In one embodiment, the computer program when executed by the processor performs segmentation processing on the to-be-verified document image, and before obtaining the plurality of area images, the method may further include adjusting the obtained to-be-verified document image to a preset size to obtain the to-be-verified document image meeting the requirement of the preset size. The computer program, when executed by the processor, performs a segmentation process on the document image to be verified to obtain a plurality of document area images, and may include performing a segmentation process on the document image to be verified that meets a preset size requirement to obtain a plurality of document area images.
In one embodiment, the computer program when executed by the processor performs the identification processing on each document area image by each processing mode, and may include performing the identification processing on each document area image in parallel by the processing mode corresponding to each document area image. At least one of the document image to be verified, the document area image, the position information of the document area image on the document image to be verified, the area type of the document area image, the identification processing result of the document area image and the verification result of the document image to be verified is stored in the blockchain.

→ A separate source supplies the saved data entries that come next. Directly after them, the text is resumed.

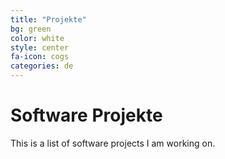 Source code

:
 ```yaml
---
title: "Projekte"
bg: green
color: white
style: center
fa-icon: cogs
categories: de
---
```


# Software Projekte
This is a list of software projects I am working on.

Those skilled in the art will appreciate that implementing all or part of the above described methods may be accomplished by way of a computer program stored on a non-transitory computer readable storage medium, which when executed, may comprise the steps of the embodiments of the methods described above. Any reference to memory, storage, database, or other medium used in embodiments provided herein may include non-volatile and/or volatile memory. The nonvolatile memory can include Read Only Memory (ROM), programmable ROM (PROM), electrically Programmable ROM (EPROM), electrically Erasable Programmable ROM (EEPROM), or flash memory. Volatile memory can include Random Access Memory (RAM) or external cache memory. By way of illustration and not limitation, RAM is available in a variety of forms such as Static RAM (SRAM), dynamic RAM (DRAM), synchronous DRAM (SDRAM), double Data Rate SDRAM (DDRSDRAM), enhanced SDRAM (ESDRAM), synchronous link (SYNCHLINK) DRAM (SLDRAM), memory bus (Rambus) direct RAM (RDRAM), direct memory bus dynamic RAM (DRDRAM), and memory bus dynamic RAM (RDRAM), among others.
The technical features of the above embodiments may be arbitrarily combined, and all possible combinations of the technical features in the above embodiments are not described for brevity of description, however, as long as there is no contradiction between the combinations of the technical features, they should be considered as the scope of the description.

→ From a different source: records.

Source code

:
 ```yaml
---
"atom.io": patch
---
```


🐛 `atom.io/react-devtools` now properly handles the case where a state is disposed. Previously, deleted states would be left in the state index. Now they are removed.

The above examples illustrate only a few embodiments of the application, which are described in detail and are not to be construed as limiting the scope of the application. It should be noted that it will be apparent to those skilled in the art that several variations and modifications can be made without departing from the spirit of the application, which are all within the scope of the application. Accordingly, the scope of protection of the present application is to be determined by the appended claims.